◆ **EXERCISE DESCRIPTION**
Bring together every line in the data that includes "idea".

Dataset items
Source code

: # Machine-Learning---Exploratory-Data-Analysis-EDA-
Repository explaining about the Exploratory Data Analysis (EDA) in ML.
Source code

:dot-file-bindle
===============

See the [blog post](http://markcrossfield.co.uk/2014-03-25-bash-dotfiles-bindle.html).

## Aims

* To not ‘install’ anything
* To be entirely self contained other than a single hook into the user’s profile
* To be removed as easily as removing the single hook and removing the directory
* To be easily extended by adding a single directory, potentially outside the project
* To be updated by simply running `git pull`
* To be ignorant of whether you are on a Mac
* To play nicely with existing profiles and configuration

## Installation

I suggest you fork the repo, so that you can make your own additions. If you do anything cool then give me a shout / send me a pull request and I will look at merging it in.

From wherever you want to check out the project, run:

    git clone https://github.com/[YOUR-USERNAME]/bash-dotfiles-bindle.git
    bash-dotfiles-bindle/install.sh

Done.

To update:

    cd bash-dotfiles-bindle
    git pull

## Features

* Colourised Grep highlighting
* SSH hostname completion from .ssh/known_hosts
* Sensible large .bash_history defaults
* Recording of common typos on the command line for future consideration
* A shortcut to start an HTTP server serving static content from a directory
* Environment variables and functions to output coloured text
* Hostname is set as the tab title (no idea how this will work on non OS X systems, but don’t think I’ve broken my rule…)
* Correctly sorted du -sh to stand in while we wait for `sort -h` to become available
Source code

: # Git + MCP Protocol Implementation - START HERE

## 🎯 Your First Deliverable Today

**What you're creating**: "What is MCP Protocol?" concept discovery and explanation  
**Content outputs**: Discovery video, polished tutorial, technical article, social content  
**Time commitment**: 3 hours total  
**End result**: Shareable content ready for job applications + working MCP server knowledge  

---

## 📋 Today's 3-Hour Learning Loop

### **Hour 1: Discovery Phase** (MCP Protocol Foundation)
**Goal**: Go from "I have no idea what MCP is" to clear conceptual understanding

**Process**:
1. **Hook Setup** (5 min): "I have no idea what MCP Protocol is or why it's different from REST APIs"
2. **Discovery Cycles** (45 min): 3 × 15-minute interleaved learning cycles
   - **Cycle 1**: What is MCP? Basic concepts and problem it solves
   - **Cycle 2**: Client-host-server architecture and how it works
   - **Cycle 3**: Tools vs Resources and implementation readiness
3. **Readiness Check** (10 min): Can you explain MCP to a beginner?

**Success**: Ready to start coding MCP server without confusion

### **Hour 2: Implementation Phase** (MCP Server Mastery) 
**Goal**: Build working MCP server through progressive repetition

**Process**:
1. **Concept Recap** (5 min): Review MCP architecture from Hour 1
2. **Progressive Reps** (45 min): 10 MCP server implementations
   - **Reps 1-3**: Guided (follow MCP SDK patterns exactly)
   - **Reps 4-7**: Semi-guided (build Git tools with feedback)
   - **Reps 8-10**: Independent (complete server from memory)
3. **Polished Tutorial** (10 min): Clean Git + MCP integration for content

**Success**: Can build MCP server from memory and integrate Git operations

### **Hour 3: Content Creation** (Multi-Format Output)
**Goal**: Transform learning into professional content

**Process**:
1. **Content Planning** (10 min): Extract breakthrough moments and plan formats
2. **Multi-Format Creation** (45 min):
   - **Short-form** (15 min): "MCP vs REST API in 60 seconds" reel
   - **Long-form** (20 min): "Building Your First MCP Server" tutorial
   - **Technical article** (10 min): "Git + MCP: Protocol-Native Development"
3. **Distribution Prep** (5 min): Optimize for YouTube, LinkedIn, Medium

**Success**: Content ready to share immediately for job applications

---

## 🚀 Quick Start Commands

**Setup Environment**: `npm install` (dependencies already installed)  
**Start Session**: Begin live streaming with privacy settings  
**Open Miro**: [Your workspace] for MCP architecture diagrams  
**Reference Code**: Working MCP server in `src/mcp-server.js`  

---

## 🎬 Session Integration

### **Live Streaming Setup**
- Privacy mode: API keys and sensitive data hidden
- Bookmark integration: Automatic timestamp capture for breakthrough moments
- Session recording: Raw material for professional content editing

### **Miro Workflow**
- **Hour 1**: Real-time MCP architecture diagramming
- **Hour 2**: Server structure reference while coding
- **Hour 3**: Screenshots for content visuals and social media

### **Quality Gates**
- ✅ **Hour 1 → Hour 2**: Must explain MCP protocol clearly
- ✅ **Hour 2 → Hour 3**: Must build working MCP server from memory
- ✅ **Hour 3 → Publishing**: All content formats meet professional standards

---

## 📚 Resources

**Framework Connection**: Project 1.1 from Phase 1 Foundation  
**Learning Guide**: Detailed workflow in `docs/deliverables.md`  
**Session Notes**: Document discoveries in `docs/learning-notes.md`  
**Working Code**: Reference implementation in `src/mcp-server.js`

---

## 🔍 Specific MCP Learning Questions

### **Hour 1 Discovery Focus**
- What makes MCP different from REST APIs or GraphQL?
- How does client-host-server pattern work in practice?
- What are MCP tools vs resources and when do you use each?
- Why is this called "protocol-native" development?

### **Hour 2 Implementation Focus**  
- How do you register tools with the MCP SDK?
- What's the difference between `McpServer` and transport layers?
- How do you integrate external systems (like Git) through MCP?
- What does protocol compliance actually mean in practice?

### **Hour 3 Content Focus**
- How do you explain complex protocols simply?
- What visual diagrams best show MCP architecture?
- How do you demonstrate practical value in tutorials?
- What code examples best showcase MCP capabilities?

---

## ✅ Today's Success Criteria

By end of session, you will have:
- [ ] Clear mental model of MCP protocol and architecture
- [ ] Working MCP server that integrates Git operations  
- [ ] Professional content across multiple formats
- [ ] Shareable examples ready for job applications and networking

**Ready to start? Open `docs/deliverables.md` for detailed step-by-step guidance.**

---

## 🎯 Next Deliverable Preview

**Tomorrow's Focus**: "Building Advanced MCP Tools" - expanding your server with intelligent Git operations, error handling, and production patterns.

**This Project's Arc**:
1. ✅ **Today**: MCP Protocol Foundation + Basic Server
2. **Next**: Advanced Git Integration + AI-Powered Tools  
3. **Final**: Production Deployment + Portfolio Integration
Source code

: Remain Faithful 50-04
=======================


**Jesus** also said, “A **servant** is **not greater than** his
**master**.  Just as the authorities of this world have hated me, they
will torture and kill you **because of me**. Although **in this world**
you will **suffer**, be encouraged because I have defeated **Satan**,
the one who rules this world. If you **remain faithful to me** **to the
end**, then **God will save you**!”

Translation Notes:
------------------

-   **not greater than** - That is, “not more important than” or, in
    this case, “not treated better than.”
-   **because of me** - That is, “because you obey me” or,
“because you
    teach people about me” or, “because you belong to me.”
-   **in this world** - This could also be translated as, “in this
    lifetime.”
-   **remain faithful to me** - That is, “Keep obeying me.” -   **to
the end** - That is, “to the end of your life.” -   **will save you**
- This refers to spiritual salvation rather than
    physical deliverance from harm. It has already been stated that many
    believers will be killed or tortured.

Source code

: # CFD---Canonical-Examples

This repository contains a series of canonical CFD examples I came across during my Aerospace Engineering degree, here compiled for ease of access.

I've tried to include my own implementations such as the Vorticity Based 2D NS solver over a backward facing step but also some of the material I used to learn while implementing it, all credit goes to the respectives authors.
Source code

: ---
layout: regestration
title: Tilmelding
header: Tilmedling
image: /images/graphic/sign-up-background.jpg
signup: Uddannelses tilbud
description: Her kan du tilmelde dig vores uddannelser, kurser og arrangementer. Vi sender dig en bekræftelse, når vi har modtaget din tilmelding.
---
---
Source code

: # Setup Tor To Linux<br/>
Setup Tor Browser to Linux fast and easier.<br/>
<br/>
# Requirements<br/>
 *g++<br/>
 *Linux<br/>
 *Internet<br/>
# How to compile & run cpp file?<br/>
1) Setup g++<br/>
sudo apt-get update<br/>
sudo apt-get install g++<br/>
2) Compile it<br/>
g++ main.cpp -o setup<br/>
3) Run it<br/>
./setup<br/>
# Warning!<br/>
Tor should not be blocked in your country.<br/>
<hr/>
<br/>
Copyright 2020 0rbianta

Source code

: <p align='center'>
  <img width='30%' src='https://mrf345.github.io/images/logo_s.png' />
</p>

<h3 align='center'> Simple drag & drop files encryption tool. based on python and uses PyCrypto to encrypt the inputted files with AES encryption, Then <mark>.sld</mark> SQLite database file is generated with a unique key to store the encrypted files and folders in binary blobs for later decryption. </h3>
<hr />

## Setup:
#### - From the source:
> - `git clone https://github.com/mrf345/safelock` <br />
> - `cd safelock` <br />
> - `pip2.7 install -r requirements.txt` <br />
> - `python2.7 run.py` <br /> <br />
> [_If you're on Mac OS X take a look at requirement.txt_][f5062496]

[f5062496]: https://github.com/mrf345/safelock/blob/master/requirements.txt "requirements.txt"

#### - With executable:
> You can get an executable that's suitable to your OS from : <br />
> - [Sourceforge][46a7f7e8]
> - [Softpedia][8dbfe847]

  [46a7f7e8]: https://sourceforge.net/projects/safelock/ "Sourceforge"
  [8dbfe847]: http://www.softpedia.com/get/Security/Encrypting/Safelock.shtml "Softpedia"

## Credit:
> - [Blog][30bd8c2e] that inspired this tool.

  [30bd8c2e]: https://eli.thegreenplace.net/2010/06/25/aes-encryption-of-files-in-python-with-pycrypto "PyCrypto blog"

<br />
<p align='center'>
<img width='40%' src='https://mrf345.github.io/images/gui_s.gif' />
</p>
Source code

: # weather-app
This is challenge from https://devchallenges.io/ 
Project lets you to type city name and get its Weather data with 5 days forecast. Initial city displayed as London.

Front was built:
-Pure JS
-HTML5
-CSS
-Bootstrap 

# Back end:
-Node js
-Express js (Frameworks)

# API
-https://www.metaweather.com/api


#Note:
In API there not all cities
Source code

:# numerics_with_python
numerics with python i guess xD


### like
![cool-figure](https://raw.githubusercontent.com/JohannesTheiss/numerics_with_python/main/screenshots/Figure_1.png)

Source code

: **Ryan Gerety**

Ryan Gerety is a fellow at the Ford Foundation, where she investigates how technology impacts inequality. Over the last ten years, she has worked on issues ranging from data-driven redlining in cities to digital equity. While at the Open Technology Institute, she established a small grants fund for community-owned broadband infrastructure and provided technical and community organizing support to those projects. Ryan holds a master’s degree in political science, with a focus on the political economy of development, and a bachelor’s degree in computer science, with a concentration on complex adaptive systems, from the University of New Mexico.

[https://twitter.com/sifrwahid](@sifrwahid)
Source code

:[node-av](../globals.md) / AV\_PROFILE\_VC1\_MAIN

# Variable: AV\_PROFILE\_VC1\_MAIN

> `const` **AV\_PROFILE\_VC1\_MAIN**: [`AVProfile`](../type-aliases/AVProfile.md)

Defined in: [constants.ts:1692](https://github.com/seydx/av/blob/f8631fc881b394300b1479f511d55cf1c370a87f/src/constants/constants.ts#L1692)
==
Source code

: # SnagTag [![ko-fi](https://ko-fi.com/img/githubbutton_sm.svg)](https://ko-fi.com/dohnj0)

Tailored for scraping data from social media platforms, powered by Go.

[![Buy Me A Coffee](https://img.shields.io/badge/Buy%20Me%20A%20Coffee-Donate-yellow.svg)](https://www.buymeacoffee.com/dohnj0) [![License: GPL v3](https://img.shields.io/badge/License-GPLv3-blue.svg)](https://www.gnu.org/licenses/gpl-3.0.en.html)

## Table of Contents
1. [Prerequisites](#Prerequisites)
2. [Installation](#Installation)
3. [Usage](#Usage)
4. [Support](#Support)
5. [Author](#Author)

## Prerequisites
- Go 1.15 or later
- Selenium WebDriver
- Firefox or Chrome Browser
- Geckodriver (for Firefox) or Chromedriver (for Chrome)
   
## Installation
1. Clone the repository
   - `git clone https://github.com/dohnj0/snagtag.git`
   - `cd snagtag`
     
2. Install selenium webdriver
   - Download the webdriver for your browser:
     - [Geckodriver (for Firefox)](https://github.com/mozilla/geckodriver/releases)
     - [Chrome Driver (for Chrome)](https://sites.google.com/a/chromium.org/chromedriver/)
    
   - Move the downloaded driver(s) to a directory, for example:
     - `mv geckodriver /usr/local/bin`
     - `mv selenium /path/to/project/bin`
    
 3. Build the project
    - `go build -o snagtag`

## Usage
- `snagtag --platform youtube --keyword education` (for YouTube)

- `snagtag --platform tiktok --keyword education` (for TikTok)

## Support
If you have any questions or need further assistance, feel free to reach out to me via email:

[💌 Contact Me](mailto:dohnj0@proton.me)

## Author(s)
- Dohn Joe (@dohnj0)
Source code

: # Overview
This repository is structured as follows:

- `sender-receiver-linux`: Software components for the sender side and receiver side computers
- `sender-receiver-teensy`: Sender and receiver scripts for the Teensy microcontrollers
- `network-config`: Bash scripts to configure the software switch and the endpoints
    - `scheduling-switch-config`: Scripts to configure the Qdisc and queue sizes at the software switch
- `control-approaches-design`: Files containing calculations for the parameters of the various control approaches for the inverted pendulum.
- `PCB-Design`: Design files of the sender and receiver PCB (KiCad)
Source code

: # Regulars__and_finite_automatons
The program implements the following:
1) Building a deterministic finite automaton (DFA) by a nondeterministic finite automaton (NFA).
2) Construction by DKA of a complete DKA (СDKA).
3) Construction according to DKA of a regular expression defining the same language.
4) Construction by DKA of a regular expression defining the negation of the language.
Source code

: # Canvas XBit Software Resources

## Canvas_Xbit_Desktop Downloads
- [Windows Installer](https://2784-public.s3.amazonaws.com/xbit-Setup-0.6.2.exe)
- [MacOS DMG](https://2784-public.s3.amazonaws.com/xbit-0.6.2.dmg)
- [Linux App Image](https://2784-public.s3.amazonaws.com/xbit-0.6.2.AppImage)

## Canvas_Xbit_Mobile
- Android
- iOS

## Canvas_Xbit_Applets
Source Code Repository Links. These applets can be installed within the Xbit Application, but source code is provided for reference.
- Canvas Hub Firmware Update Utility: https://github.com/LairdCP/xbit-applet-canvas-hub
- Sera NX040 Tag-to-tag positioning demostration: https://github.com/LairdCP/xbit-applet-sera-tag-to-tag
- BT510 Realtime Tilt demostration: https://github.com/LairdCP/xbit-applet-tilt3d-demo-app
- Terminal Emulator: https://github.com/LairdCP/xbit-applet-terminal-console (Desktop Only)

◆ **EXERCISE ANSWER**
* Hostname is set as the tab title (no idea how this will work on non OS X systems, but don’t think I’ve broken my rule…)
**Goal**: Go from "I have no idea what MCP is" to clear conceptual understanding
1. **Hook Setup** (5 min): "I have no idea what MCP Protocol is or why it's different from REST APIs"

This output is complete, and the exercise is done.